At Kilimanjaro Specialty Coffees we work only with Cooperative Unions, and not with private agents. This means that we have access to first-hand information when cupping and selecting lots, transparency regarding the costs and finances of the Union, more traceability, fewer unnecessary intermediaries and we generate a greater socioeconomic impact for the coffee grower and their communities.
VARIETIES AND HEIRLOOM
According to the Cambridge dictionary, the word "Heirloom" has the following meanings:
1.- valuable object that the older members of a family have given to the younger members of the same family for many years.

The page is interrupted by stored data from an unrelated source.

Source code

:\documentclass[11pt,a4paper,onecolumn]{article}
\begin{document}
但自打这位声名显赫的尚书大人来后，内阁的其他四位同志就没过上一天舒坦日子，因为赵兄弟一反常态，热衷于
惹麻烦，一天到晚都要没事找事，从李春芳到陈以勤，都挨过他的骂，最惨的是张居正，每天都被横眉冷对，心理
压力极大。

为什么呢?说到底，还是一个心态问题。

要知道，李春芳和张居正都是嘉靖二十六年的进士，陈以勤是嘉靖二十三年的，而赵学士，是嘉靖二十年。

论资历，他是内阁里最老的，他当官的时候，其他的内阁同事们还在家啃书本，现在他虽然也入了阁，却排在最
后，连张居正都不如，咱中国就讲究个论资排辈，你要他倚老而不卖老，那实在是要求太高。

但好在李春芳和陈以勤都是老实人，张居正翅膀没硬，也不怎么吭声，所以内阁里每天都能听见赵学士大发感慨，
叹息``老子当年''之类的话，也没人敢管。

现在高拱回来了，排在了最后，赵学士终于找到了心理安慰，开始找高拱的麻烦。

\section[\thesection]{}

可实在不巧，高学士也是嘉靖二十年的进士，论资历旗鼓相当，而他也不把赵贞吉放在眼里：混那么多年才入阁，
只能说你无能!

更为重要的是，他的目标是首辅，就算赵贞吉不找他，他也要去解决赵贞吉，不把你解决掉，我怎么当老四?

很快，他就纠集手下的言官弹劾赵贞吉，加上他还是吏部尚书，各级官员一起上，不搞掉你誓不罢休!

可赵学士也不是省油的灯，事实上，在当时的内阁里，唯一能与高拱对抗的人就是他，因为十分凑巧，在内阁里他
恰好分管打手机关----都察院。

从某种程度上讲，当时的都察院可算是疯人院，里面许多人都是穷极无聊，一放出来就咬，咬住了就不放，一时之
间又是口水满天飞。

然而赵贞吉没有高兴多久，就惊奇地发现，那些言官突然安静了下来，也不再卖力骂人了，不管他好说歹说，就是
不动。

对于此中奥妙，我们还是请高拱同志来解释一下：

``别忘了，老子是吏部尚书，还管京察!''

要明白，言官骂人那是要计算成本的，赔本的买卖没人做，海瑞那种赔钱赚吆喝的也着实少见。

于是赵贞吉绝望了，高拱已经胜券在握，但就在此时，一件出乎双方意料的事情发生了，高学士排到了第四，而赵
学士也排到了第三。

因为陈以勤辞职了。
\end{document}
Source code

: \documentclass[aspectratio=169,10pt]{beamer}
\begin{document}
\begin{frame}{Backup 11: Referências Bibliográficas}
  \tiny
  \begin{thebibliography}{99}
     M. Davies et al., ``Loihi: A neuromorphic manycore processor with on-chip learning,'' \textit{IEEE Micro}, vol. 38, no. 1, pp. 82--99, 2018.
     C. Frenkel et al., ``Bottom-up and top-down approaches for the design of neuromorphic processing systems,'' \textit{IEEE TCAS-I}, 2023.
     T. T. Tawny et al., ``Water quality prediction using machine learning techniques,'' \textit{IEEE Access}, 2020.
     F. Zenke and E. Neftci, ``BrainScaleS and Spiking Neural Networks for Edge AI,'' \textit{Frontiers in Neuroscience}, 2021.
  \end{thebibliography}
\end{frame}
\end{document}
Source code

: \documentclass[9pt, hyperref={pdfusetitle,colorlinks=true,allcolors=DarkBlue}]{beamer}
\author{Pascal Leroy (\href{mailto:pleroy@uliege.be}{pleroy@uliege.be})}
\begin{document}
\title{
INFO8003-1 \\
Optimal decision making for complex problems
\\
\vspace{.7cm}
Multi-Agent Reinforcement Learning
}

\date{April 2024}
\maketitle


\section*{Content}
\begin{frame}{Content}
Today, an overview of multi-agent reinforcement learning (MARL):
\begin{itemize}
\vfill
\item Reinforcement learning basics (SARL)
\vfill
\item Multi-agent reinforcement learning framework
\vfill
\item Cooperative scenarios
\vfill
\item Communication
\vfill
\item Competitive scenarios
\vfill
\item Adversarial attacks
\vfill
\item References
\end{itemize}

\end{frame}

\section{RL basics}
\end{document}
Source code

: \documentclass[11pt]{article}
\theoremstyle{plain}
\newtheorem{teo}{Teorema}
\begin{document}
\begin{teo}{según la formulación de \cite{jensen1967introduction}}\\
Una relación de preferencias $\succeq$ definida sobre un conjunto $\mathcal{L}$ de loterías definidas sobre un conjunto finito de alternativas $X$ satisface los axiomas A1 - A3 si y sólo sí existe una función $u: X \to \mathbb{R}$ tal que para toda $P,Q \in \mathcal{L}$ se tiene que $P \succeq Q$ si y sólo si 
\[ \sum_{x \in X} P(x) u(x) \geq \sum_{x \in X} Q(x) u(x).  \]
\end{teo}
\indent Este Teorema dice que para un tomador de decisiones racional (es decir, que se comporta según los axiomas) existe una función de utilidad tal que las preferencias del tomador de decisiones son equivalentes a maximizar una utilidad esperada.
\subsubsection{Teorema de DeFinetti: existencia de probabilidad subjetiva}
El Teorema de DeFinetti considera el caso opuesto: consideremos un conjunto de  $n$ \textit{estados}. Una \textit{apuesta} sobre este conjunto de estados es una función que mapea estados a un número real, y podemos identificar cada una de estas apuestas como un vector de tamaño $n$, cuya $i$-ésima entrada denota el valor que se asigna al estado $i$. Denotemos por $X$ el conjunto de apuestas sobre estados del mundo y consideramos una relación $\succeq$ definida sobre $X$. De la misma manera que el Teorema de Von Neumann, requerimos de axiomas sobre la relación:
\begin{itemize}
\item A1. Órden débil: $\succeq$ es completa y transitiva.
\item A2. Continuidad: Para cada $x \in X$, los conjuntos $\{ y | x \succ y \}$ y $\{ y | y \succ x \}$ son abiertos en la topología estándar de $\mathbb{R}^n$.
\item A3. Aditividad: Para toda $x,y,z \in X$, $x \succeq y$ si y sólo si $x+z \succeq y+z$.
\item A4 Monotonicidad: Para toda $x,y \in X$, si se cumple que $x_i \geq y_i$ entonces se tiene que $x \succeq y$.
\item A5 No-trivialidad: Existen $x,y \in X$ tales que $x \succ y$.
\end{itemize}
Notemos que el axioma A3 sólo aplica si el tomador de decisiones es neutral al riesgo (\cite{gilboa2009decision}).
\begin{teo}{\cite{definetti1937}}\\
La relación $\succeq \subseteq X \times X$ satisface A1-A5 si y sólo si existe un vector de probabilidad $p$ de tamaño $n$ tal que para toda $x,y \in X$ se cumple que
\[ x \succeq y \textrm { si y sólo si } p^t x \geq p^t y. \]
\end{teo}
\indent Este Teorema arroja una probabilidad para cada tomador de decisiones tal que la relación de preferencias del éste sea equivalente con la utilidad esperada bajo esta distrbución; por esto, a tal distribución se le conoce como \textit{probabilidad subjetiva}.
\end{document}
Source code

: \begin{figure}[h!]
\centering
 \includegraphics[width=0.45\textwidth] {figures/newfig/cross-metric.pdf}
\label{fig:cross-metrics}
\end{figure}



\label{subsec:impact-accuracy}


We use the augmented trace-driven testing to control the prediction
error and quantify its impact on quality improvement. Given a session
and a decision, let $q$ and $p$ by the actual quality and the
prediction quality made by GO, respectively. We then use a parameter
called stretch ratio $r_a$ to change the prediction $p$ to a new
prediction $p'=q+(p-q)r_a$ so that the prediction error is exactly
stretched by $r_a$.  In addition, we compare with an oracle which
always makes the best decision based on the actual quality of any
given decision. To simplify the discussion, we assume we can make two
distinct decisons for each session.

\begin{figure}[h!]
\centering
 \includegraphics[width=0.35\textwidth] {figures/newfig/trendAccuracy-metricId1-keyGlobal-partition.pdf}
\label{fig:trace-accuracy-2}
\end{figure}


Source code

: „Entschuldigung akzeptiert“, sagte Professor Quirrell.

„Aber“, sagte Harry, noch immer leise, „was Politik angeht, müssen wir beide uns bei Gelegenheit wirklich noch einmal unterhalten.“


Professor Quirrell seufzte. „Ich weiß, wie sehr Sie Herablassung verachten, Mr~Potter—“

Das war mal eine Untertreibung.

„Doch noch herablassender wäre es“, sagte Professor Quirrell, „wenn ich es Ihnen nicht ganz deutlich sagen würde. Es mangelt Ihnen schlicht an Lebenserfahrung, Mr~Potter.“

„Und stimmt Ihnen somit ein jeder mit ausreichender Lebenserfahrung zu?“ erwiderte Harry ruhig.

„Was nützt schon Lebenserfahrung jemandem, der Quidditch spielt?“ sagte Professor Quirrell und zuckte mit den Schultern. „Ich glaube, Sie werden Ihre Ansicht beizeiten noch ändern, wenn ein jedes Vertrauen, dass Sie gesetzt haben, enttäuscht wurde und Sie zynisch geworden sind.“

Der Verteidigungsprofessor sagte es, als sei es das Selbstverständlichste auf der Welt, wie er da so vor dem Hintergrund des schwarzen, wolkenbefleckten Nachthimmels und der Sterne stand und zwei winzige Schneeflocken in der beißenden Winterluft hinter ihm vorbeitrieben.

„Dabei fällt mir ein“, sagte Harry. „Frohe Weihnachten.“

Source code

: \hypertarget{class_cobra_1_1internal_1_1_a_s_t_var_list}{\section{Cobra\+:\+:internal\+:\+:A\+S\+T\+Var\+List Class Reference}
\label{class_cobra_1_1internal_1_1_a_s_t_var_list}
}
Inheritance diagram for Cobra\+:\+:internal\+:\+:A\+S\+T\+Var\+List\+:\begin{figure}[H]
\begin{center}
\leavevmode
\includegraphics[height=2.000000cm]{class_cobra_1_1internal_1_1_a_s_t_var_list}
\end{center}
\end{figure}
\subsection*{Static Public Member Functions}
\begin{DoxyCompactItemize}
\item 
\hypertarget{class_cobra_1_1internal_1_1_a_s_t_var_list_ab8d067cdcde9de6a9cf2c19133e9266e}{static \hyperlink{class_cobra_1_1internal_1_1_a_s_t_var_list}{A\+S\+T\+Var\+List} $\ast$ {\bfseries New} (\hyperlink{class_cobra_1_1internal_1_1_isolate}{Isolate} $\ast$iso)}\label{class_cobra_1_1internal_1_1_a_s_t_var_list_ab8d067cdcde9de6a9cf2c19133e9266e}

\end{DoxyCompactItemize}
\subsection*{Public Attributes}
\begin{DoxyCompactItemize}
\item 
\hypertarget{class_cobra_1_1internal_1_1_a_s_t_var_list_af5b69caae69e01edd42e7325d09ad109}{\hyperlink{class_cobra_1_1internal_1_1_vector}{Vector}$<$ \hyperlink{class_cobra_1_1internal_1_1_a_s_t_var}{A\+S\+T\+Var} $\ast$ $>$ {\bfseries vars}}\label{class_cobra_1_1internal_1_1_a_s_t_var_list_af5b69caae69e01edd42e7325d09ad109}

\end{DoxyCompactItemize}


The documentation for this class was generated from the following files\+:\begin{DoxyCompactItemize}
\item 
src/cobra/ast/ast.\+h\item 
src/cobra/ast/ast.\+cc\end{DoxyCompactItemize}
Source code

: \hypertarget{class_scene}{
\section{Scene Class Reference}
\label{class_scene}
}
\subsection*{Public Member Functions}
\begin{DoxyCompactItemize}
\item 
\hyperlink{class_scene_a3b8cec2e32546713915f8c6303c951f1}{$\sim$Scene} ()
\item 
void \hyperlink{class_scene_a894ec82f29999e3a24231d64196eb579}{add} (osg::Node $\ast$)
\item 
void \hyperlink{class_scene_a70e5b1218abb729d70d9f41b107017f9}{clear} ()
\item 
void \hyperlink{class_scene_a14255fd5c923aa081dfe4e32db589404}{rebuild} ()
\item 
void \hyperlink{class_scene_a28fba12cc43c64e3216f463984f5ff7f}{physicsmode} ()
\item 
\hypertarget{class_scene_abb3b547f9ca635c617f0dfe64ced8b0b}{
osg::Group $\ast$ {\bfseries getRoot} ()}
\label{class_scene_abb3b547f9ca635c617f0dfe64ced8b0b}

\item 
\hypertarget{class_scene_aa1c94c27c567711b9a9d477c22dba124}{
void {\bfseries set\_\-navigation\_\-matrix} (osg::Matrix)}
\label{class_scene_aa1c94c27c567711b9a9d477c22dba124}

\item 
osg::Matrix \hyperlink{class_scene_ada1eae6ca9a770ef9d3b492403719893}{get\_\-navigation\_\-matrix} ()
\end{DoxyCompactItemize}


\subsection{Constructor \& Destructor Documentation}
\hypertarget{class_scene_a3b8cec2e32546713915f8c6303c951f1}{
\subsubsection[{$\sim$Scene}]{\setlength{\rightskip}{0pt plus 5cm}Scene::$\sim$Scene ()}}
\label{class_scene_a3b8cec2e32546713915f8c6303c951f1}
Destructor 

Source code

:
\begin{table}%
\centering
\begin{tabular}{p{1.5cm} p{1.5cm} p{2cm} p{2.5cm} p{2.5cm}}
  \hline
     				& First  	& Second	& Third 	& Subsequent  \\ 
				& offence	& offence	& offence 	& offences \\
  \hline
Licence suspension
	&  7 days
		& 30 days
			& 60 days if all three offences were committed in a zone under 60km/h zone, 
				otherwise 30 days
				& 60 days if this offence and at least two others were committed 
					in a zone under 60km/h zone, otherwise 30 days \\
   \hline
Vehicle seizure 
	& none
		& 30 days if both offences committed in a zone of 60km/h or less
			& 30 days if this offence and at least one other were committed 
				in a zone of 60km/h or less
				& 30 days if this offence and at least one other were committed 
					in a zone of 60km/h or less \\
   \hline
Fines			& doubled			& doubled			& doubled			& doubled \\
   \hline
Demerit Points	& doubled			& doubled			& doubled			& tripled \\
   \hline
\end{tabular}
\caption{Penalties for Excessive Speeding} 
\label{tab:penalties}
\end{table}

2.- a fruit, plant or seed of a type, which has existed for many years.
An "Heirloom" variety is a plant variety that has a history of transfer within a family or community, similar to the generational exchange of heirloom jewellery or furniture.
From a macro botanical point of view, an Heirloom variety must be open pollinated. The Arabica species is a self-pollinated crop, therefore, from a conceptual point of view, the term "Heirloom" does not apply to the Arabica species.
For many years in the coffee industry, the word Heirloom has been used in Ethiopia, as a generic term to describe a variety or group of unknown cultivated varieties of a particular lot, farm or region, which over the years has been planted and passed from one coffee producer to the next.
Ever since the specialty coffee movement began to grow around the world, there was an obvious need for traceability and information. Although the Jimma Agricultural Research Center (JARC) has been working since the 1970s on research and development of new varieties, importers have had limited access to this information to describe the varieties of the coffees they were buying from Ethiopia.
Today, thanks to professionals like Getu Bekele and more, who have been studying the wild and cultivated varieties of Ethiopia for decades, we can recognize and differentiate two large groups of Ethiopian coffee varieties: the regional varieties and the varieties improved by the JARC.
We can say that there are between 6,000 and 10,000 regional varieties and the JARC has developed around 60 improved varieties, which have been distributed among coffee growers throughout the country. These improved varieties address the problems of CBD, rust, cup quality and yield, and today they are widely used in all coffee growing regions of Ethiopia.
For example, if we analyse the Jimma region, we can learn that the improved varieties of the area belong to the 1974/75 Metu Bishari selection, where we find the varieties: 74110, 74112, 74140, 74148 and 74165. The regional varieties found in this area they include: Kuburi, Bedessa, Yawan and Dalacha, among others.
Each coffee region in Ethiopia today has a completely specific set of improved varieties and regional varieties, adapted to the unique conditions of each area.